• What is required:
Filter the entries for the string "haute". Copy each line that has it.

Recorded data:

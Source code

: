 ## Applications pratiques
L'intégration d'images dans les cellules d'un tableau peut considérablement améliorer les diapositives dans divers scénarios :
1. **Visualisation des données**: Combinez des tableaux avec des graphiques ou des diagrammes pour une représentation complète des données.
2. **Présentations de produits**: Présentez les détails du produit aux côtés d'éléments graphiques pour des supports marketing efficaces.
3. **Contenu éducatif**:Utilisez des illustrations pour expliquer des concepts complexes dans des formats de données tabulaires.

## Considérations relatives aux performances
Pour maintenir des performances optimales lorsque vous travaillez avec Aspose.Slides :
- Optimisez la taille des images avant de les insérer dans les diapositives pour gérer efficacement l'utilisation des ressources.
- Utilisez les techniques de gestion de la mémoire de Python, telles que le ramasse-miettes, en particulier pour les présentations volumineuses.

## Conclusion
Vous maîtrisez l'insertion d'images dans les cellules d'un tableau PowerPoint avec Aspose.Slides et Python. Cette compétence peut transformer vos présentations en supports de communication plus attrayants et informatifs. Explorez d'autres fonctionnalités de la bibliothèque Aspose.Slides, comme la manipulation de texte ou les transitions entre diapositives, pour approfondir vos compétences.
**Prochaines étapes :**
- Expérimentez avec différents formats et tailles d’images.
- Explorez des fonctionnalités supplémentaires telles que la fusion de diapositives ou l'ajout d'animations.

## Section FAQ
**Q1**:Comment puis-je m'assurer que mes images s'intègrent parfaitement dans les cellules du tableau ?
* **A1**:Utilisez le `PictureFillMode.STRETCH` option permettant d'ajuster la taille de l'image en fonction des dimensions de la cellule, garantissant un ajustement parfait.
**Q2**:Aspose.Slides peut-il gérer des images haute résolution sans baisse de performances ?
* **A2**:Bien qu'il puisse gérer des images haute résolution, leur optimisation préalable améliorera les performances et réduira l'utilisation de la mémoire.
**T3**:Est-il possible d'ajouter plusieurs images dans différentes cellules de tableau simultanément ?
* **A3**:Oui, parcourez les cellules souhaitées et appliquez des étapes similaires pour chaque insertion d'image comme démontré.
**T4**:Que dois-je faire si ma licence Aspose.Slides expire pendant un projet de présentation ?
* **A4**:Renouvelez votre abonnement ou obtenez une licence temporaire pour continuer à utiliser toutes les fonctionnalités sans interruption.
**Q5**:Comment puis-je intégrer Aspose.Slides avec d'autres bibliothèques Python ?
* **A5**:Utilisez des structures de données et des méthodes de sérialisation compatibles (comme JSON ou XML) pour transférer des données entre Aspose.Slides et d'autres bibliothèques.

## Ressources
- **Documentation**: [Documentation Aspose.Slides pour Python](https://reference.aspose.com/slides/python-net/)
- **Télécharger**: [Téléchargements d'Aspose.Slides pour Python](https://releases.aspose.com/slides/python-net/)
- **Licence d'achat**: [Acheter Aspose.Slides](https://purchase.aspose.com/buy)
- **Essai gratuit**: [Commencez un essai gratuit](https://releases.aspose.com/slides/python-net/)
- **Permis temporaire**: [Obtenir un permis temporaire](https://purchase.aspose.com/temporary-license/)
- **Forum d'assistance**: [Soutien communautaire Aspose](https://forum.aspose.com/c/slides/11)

• Solved problem:
**Q2**:Aspose.Slides peut-il gérer des images haute résolution sans baisse de performances ?
* **A2**:Bien qu'il puisse gérer des images haute résolution, leur optimisation préalable améliorera les performances et réduira l'utilisation de la mémoire.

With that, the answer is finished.